Aku melirik Putri yang sedang mengomel sendiri. Kutangkup bibir ketika dorongan dari dalam mulut mendesak secara paksa. Setitik air di sudut mata kuusap. Pensil 2B, penghapus karet standar komputer, bolpoin, dan Tipp-X kumasukkan ke kotak pensil.

"Pasrahlah kalau dapat jelek lagi. Capek belajar aku." Putri kembali menggerutu.

Aku lantas bangkit menuju depan kelas. Ransel yang tergeletak di bawah papan tulis kuraih. Kulangkahkan kaki menuju tempat semula—tempatku mengerjakan soal matematika beberapa menit lalu.

"Slow aja, Put. Cuma try out, kok," kataku merespons perempuan yang duduk menyerong menghadapku. "Yang penting, April nanti, 'kan? Jangan dibawa stres, deh."

"Kamu enak ngomong gitu, nggak pernah dapat nilai di bawah garis merah, sih," balasnya sambil mengulurkan kotak pensilku.

"Kata siapa?" Aku menatapnya tidak terima. "Tahu sendiri waktu try out kedua bahasa Indonesia dapat berapa," jelasku sembari memasukkan barang-barang ke tas.

"Cuma sekali," elaknya tidak terima.

"Woy, bakso, yuk!"

Secara serempak kami menoleh ke pintu. Tania melangkah masuk, lalu duduk di atas meja kosong. Tungkai kaki ia silangkan, kemudian mengayunkannya sambil mengulum es krim.

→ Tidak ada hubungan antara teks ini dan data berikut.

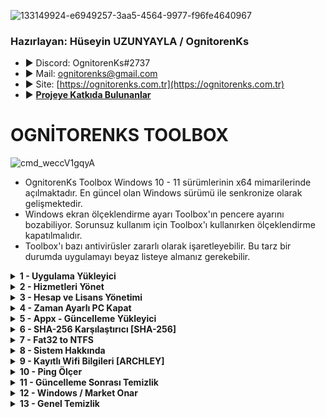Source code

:![133149924-e6949257-3aa5-4564-9977-f96fe4640967](https://user-images.githubusercontent.com/93199689/177007559-8ff9a779-80ce-4ccd-ac96-5a0e7b9fd423.png)

### Hazırlayan: Hüseyin UZUNYAYLA / OgnitorenKs
- ► Discord: OgnitorenKs#2737 
- ► Mail: ognitorenks@gmail.com
- ► Site: [https://ognitorenks.com.tr](https://ognitorenks.com.tr)
- ► <B> [Projeye Katkıda Bulunanlar](https://github.com/OgnitorenKs/OgnitorenKs.Toolbox/blob/main/Projeye-Katk%C4%B1da-Bulunanlar.md) </B>

# OGNİTORENKS TOOLBOX
![cmd_weccV1gqyA](https://user-images.githubusercontent.com/93199689/193428393-8ddb0888-2fde-4a37-87bb-27e479f75140.png)

- OgnitorenKs Toolbox Windows 10 - 11 sürümlerinin x64 mimarilerinde açılmaktadır. En güncel olan Windows sürümü ile senkronize olarak gelişmektedir.
- Windows ekran ölçeklendirme ayarı Toolbox'ın pencere ayarını bozabiliyor. Sorunsuz kullanım için Toolbox'ı kullanırken ölçeklendirme kapatılmalıdır.
- Toolbox'ı bazı antivirüsler zararlı olarak işaretleyebilir. Bu tarz bir durumda uygulamayı beyaz listeye almanız gerekebilir.

<details><B><summary> 1 - Uygulama Yükleyici</B></summary>
----
Bu bölümdeki programların büyük çoğunluğu ücretsiz uygulamalar arasında seçilmiştir. All in One Runtimes bölümü içinde C++ 2005-2022 / Java / XNA Framework / OpenAL / DirectX yer almaktadır. Diğer programlar kategorilere ayrılarak detaylandırılmıştır.


</details>
<details><B><summary> 2 - Hizmetleri Yönet</B></summary>

Bu bölümü kullanmak için işlem yapacağınz bölümün numarasını girip daha sonra aç / kapat baş harflerini eklemek gerekiyor.

Örnek: 1a / 2k / 4A / 10K / 23a / 24k  

![cmd_sjXAghXnW6](https://raw.githubusercontent.com/OgnitorenKs/Toolbox/main/.github/SS/TR/1.png)

	► Hizmetler
	• 1 [A/K]- Bluetooth : Bluetooth hizmetlerini kapatır açar.
	• 2 [A/K]- Telefon: Telefon uygulamasına ait hizmetleri kapatır açar.
	• 3 [A/K]- Yazıcı: Yazıcı hizmetlerini kapatır açar.
	• 4 [A/K]- Tarayıcı ve Kamera: Tarayıcı ve kamera hizmetlerini açar. Buradaki kamera hizmetleri cihazın birden fazla ugulama tarafından kullanılmasını düzenlemektedir.
	• 5 [A/K]- Kalem ve Dokunmatik: Dokunmatik cihazlar için ilgili hizmetleri açar, kapatır.
	• 6 [A/K]- Fax: Fax cihazı için ilgili hizmet ve bileşeneleri açıp, kapatır.
	• 7 [A/K]- Bitlocker Sürücü Şifreleme: Sürücü şifreleme hizmetini açar, kapatır.
	• 8 [A/K]- Tarifeli ağları : Kotalı internetiniz var, kota aşımını önlemek için bu hizmeti kullanabilirsiniz. (Nasıl oluyor hiç bilmiyorum, yalnızca hizmeti açıyorum :D)
	• 9 [A/K]- IP Yardımcısı (IPv6): IPv6 desteği için ağ hizmetleri açar. Yaygın bir kullanım alanı yoktur.
	• 10 [A/K]- Mobil Etkin Nokta: WIFI donanımıyla cihaz üzerinden internet yayınlamaya sağlayan hizmetleri açar, kapatır.
	• 11 [A/K]- Radyo ve Uçak Modu: Windows 11'de kapatılması engellenmiştir, yalnızca açabilirsiniz. Windows 10'da açıp, kapatabilirsiniz. Windows 11'de kapatılırsa görev çubuğundan ağ simgesi kaybolmaktadır.
	• 12 [A/K]- Windows Şimdi Bağlan (WPS): WPS hizmetlerini açar, kapatır.
	• 13 [A/K]- WIFI: WIFI hizmetlerini açar kapatır.
	• 14 [A/K]- Konum: Konum hizmetlerini açar, kapatır.
	• 15 [A/K]- Miracast: WIFI üzerinden kablosuz ekran aktarma hizmetlerini açar, kapatır.
	• 16 [A/K/o]- Akış: Ağ üzerindeki cihazları görme, ağ üzerinden dosya paylaşımı gibi hizmetlri açar, kapatır.
	• 17 [A/K]- Uzak Masaüstü: Uzak masaüstü hizmetleri açar, kapatır.
	• 18 [A/K]- Hızlı Getir (Sysmain): Fazla kullanılan dosyaları önbellekleme yaparak, daha hızlı bir hizmet sunmaya çalışır, ancak bu yüksek disk kullanımına sebep olabilir. SSD varsa gereksiz bir hizmettir. Ancak HDD varsa açmanız gerekebilir.
	• 19 [A/K]- Hızlı Başlat (Hibernate): Bilgisayarın daha hızlı açılması için son kapatma öncesi önbellekleme yapar. Sistemi yeniden açarken bu önbellek dosyasından faydalanır. Açık olması hatalara neden olabilir. Buradaki işlem hizmeti doğrudan açmaz. Yalnızca üzerindeki kilidi açar. İlgili ayar bölümünden yeniden açılması gerekmektedir.
	• 20 [A/K]- Windows Search: Uzak masaüstü, Akış ve Miracast hizmetlerinden ihtiyaç duyulabilir.
	• 21 [A/K]- Xbox: Xbox hizmetini açar kapatır. Xbox'ı tamamen kaldırmaz yalnızca pasif ve kullanılmaz hale getirir.
	• 22 [A/K]- Karma Gerçeklik(VR): Karma gerçeklik hizmetinlerini açar, kapatır. Bileşen yüklemesi veya kaldırması yapmaz.
	• 23 [A/K]- Tanı İlkesi (Uyumluluk): Uyumluluk hizmetini açar, kapatır.
	• 24 [A/K]- Hızlı Kullanıcı Değiştir: Hızlı kullanıcı değiştirme hizmeti ve ayarını açar, kapatır.
	• 25 [A/K]- Yazı Tipi Önbelliği: Sık kullanılan fontları önbelleğe alarak açılış hızını arttırır. Bu hizmetleri açıp, kapatır.
	• 26 [A/K]- Insider: Insider sürümlere geçmeyi sağlayan hizmeti açar kapatır
	• 27 [A/K]- Biyometrik: Biyometrik cihazlar için gerekli servis. Hello Face için gereklidir.
	• 28 [A/K]- Hyper-V: Hyper-V hizmetlerini açıp kapatmayı sağlar.
	• 29 [A/K]- Sistem Geri Yükleme: Sistem geri yükleme, dosya geçmişi gibi hizmetleri açıp, kapatır.
	• 30 [A/K]- Driver Yükle - Güncelle: Driverları update üzerinden yükleyip güncellemeyi sağlayan hizmet ve ayarları açıp, kapatır.
	• 31 [A/K]- Bellek sıkıştırma: Bellek içindeki verinin belli bir bölümünü sıkıştıran hizmeti kapatır ve açar. Gecikme düşürmek için hizmet kapalı tutulabilir.
	• 32 [A/K]- Disk Birleştirme (Defrag): Disk birleştirme hizmetini açar kapatır. Harddiskler için faydalı hizmettir. Ancak bunu harici programlarla manuel olarak yapmak isterseniz buhizmeti kapatabilirsiniz.
	• 33 [A/K]- Paint: Paint uygulamasını kapatıp, açar.
	• 34 [A/K]- Wordpad: Wordpad uygulamasını kapatıp, açar.
	• 35 [A/K]- Notepad: Notepad uygulamasını kapatıp, açar. Kapatırken sağ-tık yeni metin belgesini korur.
	• 36 [A/K]- Adım kaydedici: Yapılan işlemleri sırasıyla SS alarak yapılan işlemleri nasıl gerçekleştirdiğinizi adım adım kaydederek başkalarıyla paylaşmanızı sağlar.
	• 37 [A/K]- Powershell-ISE: Powershell kod editörünü kaldırıp, yükler.
	• 38 [A/K]- Matematik ifade tanıyıcı: Matematik ifadelerini tanımlamayı sağlayan hizmeti açıp, kapatır
	• 39 [A/K]- Windows Media Player: Windows Media Player açıp, kapatır.
	• 40 [A/K]- Internet Explorer: Internet Explorer kapatıp, açar.
	• 41 [A/K]- Linux için altyapı: Linux için gerekli olan altyapı hizmetlerini açıp, kapatır.
	• 42 [A/K]- Net Framework 3.5: Belli başlı uygulamalar ihtiyaç duymaktadır. Oyun ve programlar için açık kalması oluşacak hataları önler.
	• 43 [A/K]- Net Framework 4.5: Belli başlı uygulamalar ihtiyaç duymaktadır. Oyun ve programlar için açık kalması oluşacak hataları önler.
	• 44 [A/K]- DirectPlay: Eski oyunlar için destek sağlamaktadır.
	• 45 [A/K]- CompactOS: Windows sistemini belli oranda sıkıştırır. 2 ila 4 GB arası alan sağlar. Kurtarma alanı varsa onuda kaldırarak daha büyük bir alan açar. Performans kaybı yaratmaz.
	• 46 [A/K]- Eski Fotoğraf Görüntüleyici: Eski foto görüntüleyiciyi açıp, kapatır.
	• 47 [A/K]- Eski ALT + TAB: ALT + TAB alanını eski basit haline getirir. Alt + Tab'larda yaşanan bazı kasılma sorunlarını önleyebilir.
	• 48 [A/K]- Güncellemeleri 2050'ye ertele: Güncelleştirmeleri 2050 yılına erteler. Driver yükleme ayarı açıksa yükler ancak güncellemeleri dahil etmez.
	• 49 [A/K]- Svchost: Svchost hizmetlerini sistem RAM durumuna göre optimize eder. İşlemci üzerinden büyük bir yük kaldırır. 
	• 50 [A/K]- Oyun Modu: Windows'un oyun modunu açıp, kapatır. Açık olması OBS gibi bazı programlarda sorun yaratabilir.
	• 51 [A/K]- CPU Çekirdek Uyku Modu: CPU çekirdeklerinin uyku moduna geçmesini önler.
	• 52 [A/K]- Gereksiz aygıtlar: Gecikmeyi düşürmek için bazı önemsiz aygıtları açıp, kapatır.
	• 53 [A/K]- Sahiplik Al: Sağ-Tık Sahiplik al ekler. Silerken veya değiştirirken yetki sorunu yaşarsanız bu bölüm ile kolayca halledebilirsiniz.
	• 54 [A/K]- Yönet: Sağ-Tıka çok işlevli Yönet bölümü ekler, kaldırır.
	• 55 [A/K]- Çalıştırma Seçenekleri: Exe uzantılı dosyaları işlem önceliğini düzenleyerek açmanızı sağlayan bölümü sağ-tıka ekler.
	• 56 [A/K]- Terminal: Windows 11 sistemlerde sağ-tık menüsünde yer alan Terminal bölümü kaldırıp, ekler.
	• 57 [A/K]- Eski Menü: Windows 11 sistemlerde eski sağ tık menüsünü açıp, kapatır.
</details>
<details><B><summary> 3 - Hesap ve Lisans Yönetimi</B></summary>
![cmd_TJH2uCD7iq](https://user-images.githubusercontent.com/93199689/193428458-54ea9895-ab0a-4d4a-b6e7-5c3087cba1dd.png

	• 1 - Administrator Aktifleştir: Administrator hesabını açar.
	• 2 - Administrator Kapat: Administrator hesabını kapatır.
	• 3 - Admin grubuna kullanıcı ekle: Admin grubuna kullanıcı eklersiniz.
	• 4 - Yeni Kullanıcı Ekle: Yeni kullanıcı oluşturabilirsiniz.
	• 5 - Kullanıcı Sil: Mevcut bir kullanıcıyı silebilirsiniz.
	• 6 - Şifremi unuttum: Şifre değiştirmek veya şifre oluşturmak için bu bölüm kullanılabilir.
	• 7 - Mevcut Kullanıcıları Göster [*]: Sistemde kayıtlı kullanıcıları gösterir.
	• 8 - Lisans Gir [ipk]: Lisans numaranızı girerek sistemi lisanslayabilirsiniz.
	• 9 - Lisans Durumu [dli]: Lisans durumu hakkında bilgi verir.
	• 10 - Lisans Durumu Detaylı [dlv]: Lisans durumu hakkında detaylı bilgi verir.
	• 11 - Lisans Süresini Öğren [xpr]: Lisans süresi hakkında detaylı bilgi verir.
	• 12 - Lisans Sil [upk]: Sistem kullandığınız lisansı siler.
	• 13 - Lisans Süre Sıfırla [rearm]: Windows 30 günlük deneme sürümü süresini 3 defa uzatabilirsiniz.
</details>

<details><B><summary> 4 - Zaman Ayarlı PC Kapat</B></summary>
Seçilen belirli bir süreden sonra PC otomatik kapatır. PC üzerinde uygulanmış bir oto kapatma işlemi mevcut değilse 'İptal Et' butonu görünmeyecektir.
	
![cmd_qBHeLUqaMj](https://user-images.githubusercontent.com/93199689/177620977-146cfc29-86e0-4553-a472-b4179a1bfb40.png)

</details>

<details><B><summary> 5 - Appx - Güncelleme Yükleyici</B></summary>
Appx ve Update dosyalarını yüklemenizi sağlayan bölümdür. 
Msix yükleme desteği sisteminizde yok ise bu bölüme atacağınız .msix uzantılı uygulamalar yüklenmeyecektir. Bunun için msix desteğinin yüklenmesi gerekmektedir. Düzenleme yaptığım sistemlerin için bu özelliği etkinleştirirek paylaşıyorum.

	• Appx dosyalarıyla ilgili detaylı bilgi için bakınız:https://ognitorenks.blogspot.com/2021/11/rehber-powershell-appx-komutlarnn_9.html
	• Güncelleme dosyalarını indirebileceğiniz site: https://www.catalog.update.microsoft.com/

</details>

<details><B><summary> 6 - SHA-256 Karşılaştırıcı [SHA-256]</B></summary>
SHA-256 değerlerini karşılaştırmayı sağlar. Karşılatıracağınız SHA256 değerini girip, karşılaştırılacak dosya yolunu girmeniz gerekiyor. Kontrolleri sağlayıp detaylarını işlem sonunda gösterir.

</details>

<details><B><summary> 7 - Fat32 to NTFS</B></summary>
Fat32 olarak formatlanmış USB diskleri veri kaybı olmadan NTFS'ye çevirir. Disk harfini girmeniz gerekmektedir.
	
![cmd_IbpcglgIoZ](https://user-images.githubusercontent.com/93199689/167626995-480e24ba-31b6-4580-ad1d-40fffc936687.png)

</details>

<details><B><summary> 8 - Sistem Hakkında</B></summary>
Sistem ve donanım hakkında bilgi verir.

![cmd_mDH1JvgaDM](https://user-images.githubusercontent.com/93199689/167623663-1d3cde57-4f54-48fb-bbce-a33a8e8f220c.png)
</details>

<details><B><summary> 9 - Kayıtlı Wifi Bilgileri [ARCHLEY]</B></summary>
Bu bölümde sisteme girdiğiniz Wifi isim ve şifrelerini görebilirsiniz. Çalışmasını toolbox'a eklediği için Archley'e teşekkür ederim.

</details>

<details><B><summary> 10 - Ping Ölçer</B></summary>
İçerisinde belirli sitelerin ping durumlarını otomatik gösterir. Alt bölümde yer alan "Ping ölç" bölümüyle istediğiniz site ve IP'nin pingini ölçebilirsiniz.
	
![cmd_LI4e3XcXIt](https://user-images.githubusercontent.com/93199689/188331396-39132ff2-8853-40ee-911a-293d36401fcf.png)

</details>

<details><B><summary> 11 - Güncelleme Sonrası Temizlik</B></summary>
Düzenlediğim sistemleri güncelleme sonrası ilk haline getirmeye yarar.
</details>
	
<details><B><summary> 12 - Windows / Market Onar</B></summary>
Microsoft'un önerdiği bütün onarma seçeneklerini uygular.
</details>
	
<details><B><summary> 13 - Genel Temizlik</B></summary>
Simge önbelleğini,
Temp klasörlerini,
SoftwareDistribution klasörünü,
GPU driver setup klasörünü,
WinSxS temizliği yapar.
</details>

"Happy banget. Bisa?" Putri cukup sarkasme melihat sikap santai Tania.

"Elah ... pasti habis bandingin jawaban ke Amel. Ya, 'kan? Kebiasaan, nih, bikin sumpek. Biarin, deh, kalau dapat jelek!"

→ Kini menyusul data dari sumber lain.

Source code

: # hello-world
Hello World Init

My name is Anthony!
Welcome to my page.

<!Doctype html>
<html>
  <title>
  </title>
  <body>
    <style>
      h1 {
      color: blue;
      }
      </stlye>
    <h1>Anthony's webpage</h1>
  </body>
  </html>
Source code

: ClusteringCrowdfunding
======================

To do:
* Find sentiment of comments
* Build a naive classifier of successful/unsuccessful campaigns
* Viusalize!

"Coba deh kalian di posisiku yang ditekan terus."

Napas kuhela panjang. Selanjutnya, kusandarkan bahu. "Put, makin kamu pikirin, bakal bikin tambah stres, dan ujung-ujungnya nggak maksimal pas ujian yang sebenarnya. Try out bukan patokan nilai kita di UN nanti. Ini hanya latihan biar kita terbiasa menghadapi tipe-tipe soal yang akan diujikan. Jadi, jangan putus asa kalau dapat jelek. Jadiin itu semangat kamu untuk memperbaiki diri, kita juga gitu, kok. Ya, nggak, Tan?" Aku mengedikkan dagu pada Tania.

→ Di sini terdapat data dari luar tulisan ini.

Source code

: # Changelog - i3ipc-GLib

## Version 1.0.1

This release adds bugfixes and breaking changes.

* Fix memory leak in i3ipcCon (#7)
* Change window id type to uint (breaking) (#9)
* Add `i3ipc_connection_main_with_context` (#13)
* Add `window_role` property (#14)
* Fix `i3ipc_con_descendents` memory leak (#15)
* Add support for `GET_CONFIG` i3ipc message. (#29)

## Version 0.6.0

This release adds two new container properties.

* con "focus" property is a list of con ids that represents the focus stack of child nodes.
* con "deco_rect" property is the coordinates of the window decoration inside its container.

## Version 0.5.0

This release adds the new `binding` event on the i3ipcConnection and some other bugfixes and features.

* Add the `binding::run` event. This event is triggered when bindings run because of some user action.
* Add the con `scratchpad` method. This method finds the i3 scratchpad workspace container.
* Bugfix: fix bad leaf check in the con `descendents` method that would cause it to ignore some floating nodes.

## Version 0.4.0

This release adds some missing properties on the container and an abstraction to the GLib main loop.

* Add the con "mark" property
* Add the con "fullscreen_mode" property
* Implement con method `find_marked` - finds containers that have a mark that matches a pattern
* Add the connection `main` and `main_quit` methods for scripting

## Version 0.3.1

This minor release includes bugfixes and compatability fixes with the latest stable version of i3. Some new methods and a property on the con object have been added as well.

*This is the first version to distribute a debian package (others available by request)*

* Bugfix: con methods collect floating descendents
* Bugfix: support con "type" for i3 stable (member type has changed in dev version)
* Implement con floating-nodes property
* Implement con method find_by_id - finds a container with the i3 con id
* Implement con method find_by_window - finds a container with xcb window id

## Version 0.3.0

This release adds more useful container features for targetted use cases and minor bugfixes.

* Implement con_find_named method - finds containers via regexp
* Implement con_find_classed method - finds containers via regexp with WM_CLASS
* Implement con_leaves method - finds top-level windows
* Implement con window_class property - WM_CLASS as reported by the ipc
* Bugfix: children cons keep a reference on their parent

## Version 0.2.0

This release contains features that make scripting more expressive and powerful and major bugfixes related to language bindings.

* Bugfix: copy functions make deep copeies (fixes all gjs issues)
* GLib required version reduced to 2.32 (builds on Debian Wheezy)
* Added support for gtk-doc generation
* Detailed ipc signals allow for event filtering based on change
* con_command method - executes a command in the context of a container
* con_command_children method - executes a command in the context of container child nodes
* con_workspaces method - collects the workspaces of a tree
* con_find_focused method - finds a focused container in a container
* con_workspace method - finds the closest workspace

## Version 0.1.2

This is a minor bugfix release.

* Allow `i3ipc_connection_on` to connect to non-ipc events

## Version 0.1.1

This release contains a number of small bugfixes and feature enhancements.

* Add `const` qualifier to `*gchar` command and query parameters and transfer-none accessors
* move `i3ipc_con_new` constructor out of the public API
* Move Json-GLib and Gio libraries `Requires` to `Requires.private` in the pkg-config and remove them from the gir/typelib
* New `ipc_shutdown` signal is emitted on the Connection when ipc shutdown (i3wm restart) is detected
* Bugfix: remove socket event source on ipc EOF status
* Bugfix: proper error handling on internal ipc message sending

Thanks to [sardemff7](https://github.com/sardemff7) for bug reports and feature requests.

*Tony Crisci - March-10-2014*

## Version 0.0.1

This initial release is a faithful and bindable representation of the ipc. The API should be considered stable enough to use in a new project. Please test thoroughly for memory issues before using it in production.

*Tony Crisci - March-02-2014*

"Ho'oh. Makin kamu stres, rambutmu tambah rontok, lho. Mending kita makan bakso."

"'Tul!" timpalku.

Dahi Putri berlipat-lipat setelah mendengar wejangan dari kedua temannya.

"Ck, kelamaan!" Tania turun dari atas bangku, kemudian meraih lengan Putri sampai berdiri. "Hidup cuma sekali, ngapain dibikin pusing. Sekarang, ya sekarang. Besok, ya besok."

"Mantap!" Kuacungkan jempol atas kalimat bijak Tania.

"Bakso yang lain, ya. Bosen di tempat kemarin," celetuk Putri yang langsung membuat kami semringah.

Tali ransel kusampirkan pada kedua bahu. "Gitu, dong, terobosan baru. Tahu tempatnya?"

Putri menganggukkan kepala. "Dekat, kok. Kemarin sama masku ke sana. Enak."

"Berangkat!" sahut Tania sembari membuang bungkus es ke tempat sampah.

"Aku nebeng, ya, Mel. Nggak bawa sepeda, nih."

Kuangkat jempol sebelum mendorong pundak Putri.

***

Kemudi berbelok ke kanan melewati sebuah tikungan landai. Sesekali kujentikkan bel besi saat ada orang yang akan menyebrang. Selanjutnya, kukayuh pedal sedikit kencang.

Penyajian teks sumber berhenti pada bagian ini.